→ **Prompt**:
These records need to be repeated exactly, every one of them.

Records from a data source

Segment Open

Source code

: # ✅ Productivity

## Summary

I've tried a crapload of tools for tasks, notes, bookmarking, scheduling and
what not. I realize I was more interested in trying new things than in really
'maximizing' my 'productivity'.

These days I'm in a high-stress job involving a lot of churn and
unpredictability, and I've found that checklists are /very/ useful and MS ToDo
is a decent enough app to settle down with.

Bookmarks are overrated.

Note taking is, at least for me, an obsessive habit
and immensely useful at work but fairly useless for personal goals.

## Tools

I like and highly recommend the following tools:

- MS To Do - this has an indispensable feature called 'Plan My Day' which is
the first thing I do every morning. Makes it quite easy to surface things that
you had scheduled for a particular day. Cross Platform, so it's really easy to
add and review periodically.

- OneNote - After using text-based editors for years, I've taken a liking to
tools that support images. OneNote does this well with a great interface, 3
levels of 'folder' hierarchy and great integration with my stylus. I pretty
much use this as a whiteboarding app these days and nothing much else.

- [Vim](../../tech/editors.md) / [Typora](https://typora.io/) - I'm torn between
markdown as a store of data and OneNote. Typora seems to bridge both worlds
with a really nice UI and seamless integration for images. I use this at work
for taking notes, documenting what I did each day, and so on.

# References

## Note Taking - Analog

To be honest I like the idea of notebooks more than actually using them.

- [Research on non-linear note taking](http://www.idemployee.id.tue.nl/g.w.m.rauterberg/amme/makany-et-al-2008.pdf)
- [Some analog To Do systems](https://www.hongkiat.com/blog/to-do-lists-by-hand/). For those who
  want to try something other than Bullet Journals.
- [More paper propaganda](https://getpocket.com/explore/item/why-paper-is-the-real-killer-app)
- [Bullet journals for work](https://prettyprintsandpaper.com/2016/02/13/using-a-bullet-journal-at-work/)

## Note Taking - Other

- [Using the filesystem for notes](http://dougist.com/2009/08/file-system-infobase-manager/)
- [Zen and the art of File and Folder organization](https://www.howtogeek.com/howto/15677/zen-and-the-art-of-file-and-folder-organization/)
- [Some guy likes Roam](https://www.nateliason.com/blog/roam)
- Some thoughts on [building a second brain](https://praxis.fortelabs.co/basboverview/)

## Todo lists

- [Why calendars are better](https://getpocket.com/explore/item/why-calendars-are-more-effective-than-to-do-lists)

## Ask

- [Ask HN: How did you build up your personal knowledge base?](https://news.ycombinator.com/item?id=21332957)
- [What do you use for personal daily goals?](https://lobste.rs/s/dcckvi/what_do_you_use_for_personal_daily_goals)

Segment Closed

→ **Exercise output**:
Source code

: # ✅ Productivity

## Summary

I've tried a crapload of tools for tasks, notes, bookmarking, scheduling and
what not. I realize I was more interested in trying new things than in really
'maximizing' my 'productivity'.

These days I'm in a high-stress job involving a lot of churn and
unpredictability, and I've found that checklists are /very/ useful and MS ToDo
is a decent enough app to settle down with.

Bookmarks are overrated.

Note taking is, at least for me, an obsessive habit
and immensely useful at work but fairly useless for personal goals.

## Tools

I like and highly recommend the following tools:

- MS To Do - this has an indispensable feature called 'Plan My Day' which is
the first thing I do every morning. Makes it quite easy to surface things that
you had scheduled for a particular day. Cross Platform, so it's really easy to
add and review periodically.

- OneNote - After using text-based editors for years, I've taken a liking to
tools that support images. OneNote does this well with a great interface, 3
levels of 'folder' hierarchy and great integration with my stylus. I pretty
much use this as a whiteboarding app these days and nothing much else.

- [Vim](../../tech/editors.md) / [Typora](https://typora.io/) - I'm torn between
markdown as a store of data and OneNote. Typora seems to bridge both worlds
with a really nice UI and seamless integration for images. I use this at work
for taking notes, documenting what I did each day, and so on.

# References

## Note Taking - Analog

To be honest I like the idea of notebooks more than actually using them.

- [Research on non-linear note taking](http://www.idemployee.id.tue.nl/g.w.m.rauterberg/amme/makany-et-al-2008.pdf)
- [Some analog To Do systems](https://www.hongkiat.com/blog/to-do-lists-by-hand/). For those who
  want to try something other than Bullet Journals.
- [More paper propaganda](https://getpocket.com/explore/item/why-paper-is-the-real-killer-app)
- [Bullet journals for work](https://prettyprintsandpaper.com/2016/02/13/using-a-bullet-journal-at-work/)

## Note Taking - Other

- [Using the filesystem for notes](http://dougist.com/2009/08/file-system-infobase-manager/)
- [Zen and the art of File and Folder organization](https://www.howtogeek.com/howto/15677/zen-and-the-art-of-file-and-folder-organization/)
- [Some guy likes Roam](https://www.nateliason.com/blog/roam)
- Some thoughts on [building a second brain](https://praxis.fortelabs.co/basboverview/)

## Todo lists

- [Why calendars are better](https://getpocket.com/explore/item/why-calendars-are-more-effective-than-to-do-lists)

## Ask

- [Ask HN: How did you build up your personal knowledge base?](https://news.ycombinator.com/item?id=21332957)
- [What do you use for personal daily goals?](https://lobste.rs/s/dcckvi/what_do_you_use_for_personal_daily_goals)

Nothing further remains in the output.